Whose vision are you chasing? Chuck Kimmerle’s latest post is excellent, stop now and go read it. No really, go read it, it is essential reading. Alright, now that you’re back, his post validated what I have been teaching in my new lecture “Discovery and the Creative Process” The last slide in the presentation is a quote from Emerson, “Do not go where the path may lead, go instead where there is no path and leave a trail.” My commentary is typically something like…. in the end we need to be confident in our own vision, in our ability to discover worthy images that make our hearts sing. We should not be worried about what others think, rather we should be worried about how we feel about what we are creating. As Chuck says, and I agree, we are human so positive feedback is good and oft times welcome. BUT, it should not be why we make images. My friend Donnie Fulks said this when responding to Chucks post, “when I joined 500px, it took me about two days to figure out what kind of image will garner 5,000 views. Yes, I admit that stokes the old ego.” Then Donnie went on to talk about sharing a “personal favorite image” that only received 50 views let alone any likes. What now? Does he abandon his vision? Does he post only images that will resonate with others and get him to the front page, lots of hits? Or does he continue to create images that comply with his unique vision?

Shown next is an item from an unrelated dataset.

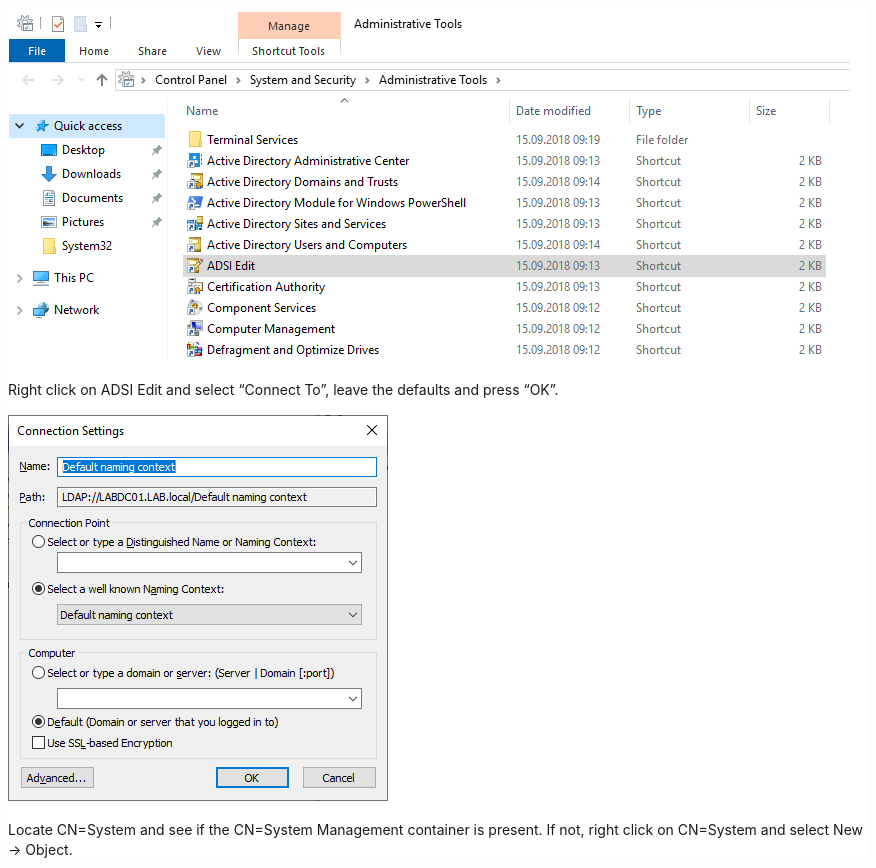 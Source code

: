 <p><img src="https://github.com/albert-projects/home-lab/blob/16cc4642778941f956f39704a2f6ffd482d6a4e3/Creating-A-Configuration-Manager-(SCCM)-LAB-Environment-Part-4-Configuration-Manager-Prerequisites/ADSI1.png" alt=""></p>
<p>Right click on ADSI Edit and select “Connect To”, leave the defaults and press “OK”.</p>
<p><img src="https://github.com/albert-projects/home-lab/blob/16cc4642778941f956f39704a2f6ffd482d6a4e3/Creating-A-Configuration-Manager-(SCCM)-LAB-Environment-Part-4-Configuration-Manager-Prerequisites/ADSI3.png" alt=""></p>
<p>Locate CN=System and see if the CN=System Management container is present. If not, right click on CN=System and select New -&gt; Object.</p>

Might I ask why you photograph? Is it for the joy of it? To create images to sell? To create images so that you can earn a living? To create images that feed your soul? To create images that others like that make you feel worthy, stroke your ego? To create images that remind (memories) you of the journey you are on? Why? There is no right or wrong answer, however, I think it instructive to understand why we do what we do. I photograph because it feeds my soul. I don’t print many images. I don’t actively market my images for sale. I love the process of making and processing images. Yes, I enjoy the positive feedback, however, ultimately I’ve come to a place where I don’t need others approval to like what I produce.
So, whose vision are you chasing?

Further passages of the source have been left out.